Victorian respectability comes under siege.
Charles Roche, purveyor of silks and teas, hires plucky Lizzie Martin (The Companion, 2007) to attend his niece Lucy Craven, who’s grieving the death of her baby and residing at Shore House, the Hampshire home of her maiden aunties Christina, a battleaxe, and Phoebe, more of a mouse. Lizzie heads off over the objections of her beau, Inspector Ben Ross, Scotland Yard. On the journey she meets alienist Dr. Marius Lefebre, who confides that he too is destined for Shore House, where poor Lucy refuses to believe her child is dead. On her arrival, Lizzie glimpses Lucy’s mercurial nature, more tried than ever by the absence of her scoundrel of a husband, banished to China on tea business, and the tenderness neighboring landowner Andrew Beresford shows her.

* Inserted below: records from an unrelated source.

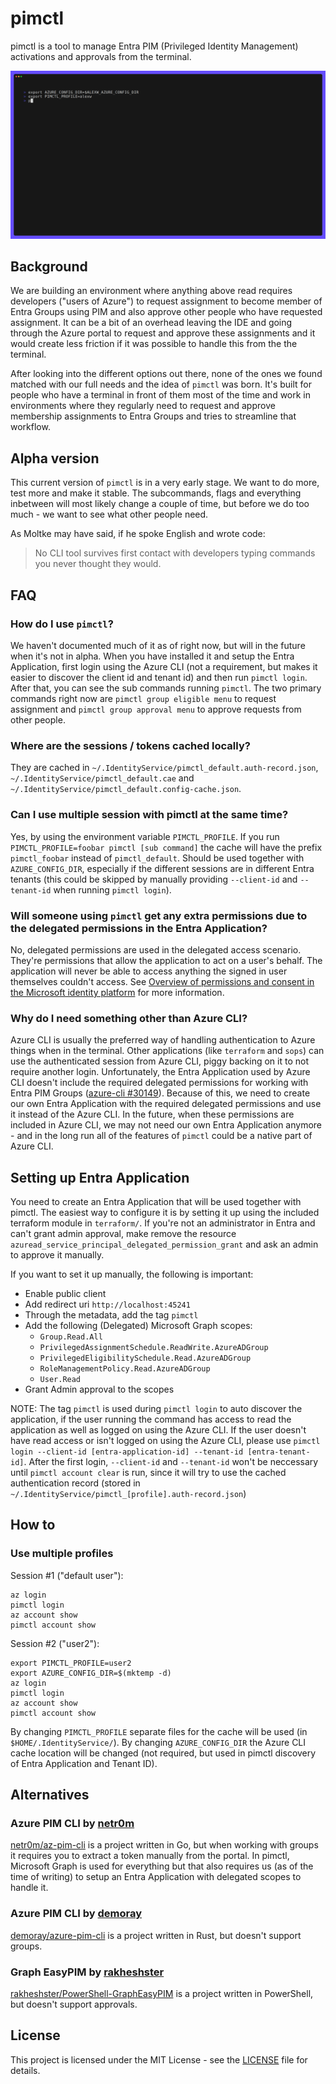 # pimctl

pimctl is a tool to manage Entra PIM (Privileged Identity Management) activations and approvals from the terminal.

<p align="center">
  <img src="./assets/pimctl_menu_demo.gif">
</p>

## Background

We are building an environment where anything above read requires developers ("users of Azure") to request assignment to become member of Entra Groups using PIM and also approve other people who have requested assignment. It can be a bit of an overhead leaving the IDE and going through the Azure portal to request and approve these assignments and it would create less friction if it was possible to handle this from the the terminal.

After looking into the different options out there, none of the ones we found matched with our full needs and the idea of `pimctl` was born. It's built for people who have a terminal in front of them most of the time and work in environments where they regularly need to request and approve membership assignments to Entra Groups and tries to streamline that workflow.

## Alpha version

This current version of `pimctl` is in a very early stage. We want to do more, test more and make it stable. The subcommands, flags and everything inbetween will most likely change a couple of time, but before we do too much - we want to see what other people need.

As Moltke may have said, if he spoke English and wrote code:

> No CLI tool survives first contact with developers typing commands you never thought they would.

## FAQ

### How do I use `pimctl`?

We haven't documented much of it as of right now, but will in the future when it's not in alpha. When you have installed it and setup the Entra Application, first login using the Azure CLI (not a requirement, but makes it easier to discover the client id and tenant id) and then run `pimctl login`. After that, you can see the sub commands running `pimctl`. The two primary commands right now are `pimctl group eligible menu` to request assignment and `pimctl group approval menu` to approve requests from other people.

### Where are the sessions / tokens cached locally?

They are cached in `~/.IdentityService/pimctl_default.auth-record.json`, `~/.IdentityService/pimctl_default.cae` and `~/.IdentityService/pimctl_default.config-cache.json`.

### Can I use multiple session with pimctl at the same time?

Yes, by using the environment variable `PIMCTL_PROFILE`. If you run `PIMCTL_PROFILE=foobar pimctl [sub command]` the cache will have the prefix `pimctl_foobar` instead of `pimctl_default`. Should be used together with `AZURE_CONFIG_DIR`, especially if the different sessions are in different Entra tenants (this could be skipped by manually providing `--client-id` and `--tenant-id` when running `pimctl login`).

### Will someone using `pimctl` get any extra permissions due to the delegated permissions in the Entra Application?

No, delegated permissions are used in the delegated access scenario. They're permissions that allow the application to act on a user's behalf. The application will never be able to access anything the signed in user themselves couldn't access. See [Overview of permissions and consent in the Microsoft identity platform](https://learn.microsoft.com/en-us/entra/identity-platform/permissions-consent-overview#types-of-permissions) for more information.

### Why do I need something other than Azure CLI?

Azure CLI is usually the preferred way of handling authentication to Azure things when in the terminal. Other applications (like `terraform` and `sops`) can use the authenticated session from Azure CLI, piggy backing on it to not require another login. Unfortunately, the Entra Application used by Azure CLI doesn't include the required delegated permissions for working with Entra PIM Groups ([azure-cli #30149](https://github.com/Azure/azure-cli/issues/30149)). Because of this, we need to create our own Entra Application with the required delegated permissions and use it instead of the Azure CLI. In the future, when these permissions are included in Azure CLI, we may not need our own Entra Application anymore - and in the long run all of the features of `pimctl` could be a native part of Azure CLI.

## Setting up Entra Application

You need to create an Entra Application that will be used together with pimctl. The easiest way to configure it is by setting it up using the included terraform module in `terraform/`. If you're not an administrator in Entra and can't grant admin approval, make remove the resource `azuread_service_principal_delegated_permission_grant` and ask an admin to approve it manually.

If you want to set it up manually, the following is important:

- Enable public client
- Add redirect uri `http://localhost:45241`
- Through the metadata, add the tag `pimctl`
- Add the following (Delegated) Microsoft Graph scopes:
  - `Group.Read.All`
  - `PrivilegedAssignmentSchedule.ReadWrite.AzureADGroup`
  - `PrivilegedEligibilitySchedule.Read.AzureADGroup`
  - `RoleManagementPolicy.Read.AzureADGroup`
  - `User.Read`
- Grant Admin approval to the scopes

NOTE: The tag `pimctl` is used during `pimctl login` to auto discover the application, if the user running the command has access to read the application as well as logged on using the Azure CLI. If the user doesn't have read access or isn't logged on using the Azure CLI, please use `pimctl login --client-id [entra-application-id] --tenant-id [entra-tenant-id]`. After the first login, `--client-id` and `--tenant-id` won't be neccessary until `pimctl account clear` is run, since it will try to use the cached authentication record (stored in `~/.IdentityService/pimctl_[profile].auth-record.json`)

## How to

### Use multiple profiles

Session #1 ("default user"):

```shell
az login
pimctl login
az account show
pimctl account show
```

Session #2 ("user2"):

```
export PIMCTL_PROFILE=user2
export AZURE_CONFIG_DIR=$(mktemp -d)
az login
pimctl login
az account show
pimctl account show
```

By changing `PIMCTL_PROFILE` separate files for the cache will be used (in `$HOME/.IdentityService/`). By changing `AZURE_CONFIG_DIR` the Azure CLI cache location will be changed (not required, but used in pimctl discovery of Entra Application and Tenant ID).

## Alternatives

### Azure PIM CLI by [netr0m](https://github.com/netr0m)

[netr0m/az-pim-cli](https://github.com/netr0m/az-pim-cli) is a project written in Go, but when working with groups it requires you to extract a token manually from the portal. In pimctl, Microsoft Graph is used for everything but that also requires us (as of the time of writing) to setup an Entra Application with delegated scopes to handle it.

### Azure PIM CLI by [demoray](https://github.com/demoray)

[demoray/azure-pim-cli](https://github.com/demoray/azure-pim-cli) is a project written in Rust, but doesn't support groups.

### Graph EasyPIM by [rakheshster](https://github.com/rakheshster)

[rakheshster/PowerShell-GraphEasyPIM](https://github.com/rakheshster/PowerShell-GraphEasyPIM) is a project written in PowerShell, but doesn't support approvals.

## License

This project is licensed under the MIT License - see the [LICENSE](LICENSE) file for details.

When Lucy is found screeching and bloodstained at the side of an itinerant rat-catcher who’s been murdered with an ornamental dagger from Shore House, Charles Roche beseeches the Yard for tact and rectitude. They respond by sending out Ben Ross. There’ll be eavesdropping, dress-burning and a murderous attempt to uphold the family honor before a trip to a Whitechapel workhouse determines not only why the rat-catcher had to die but what became of Lucy’s baby.
Despite some halfhearted red herrings that litter the plot, Lizzie copes nicely with barking dogs, snapping aunts and gentlemen who shade the truth.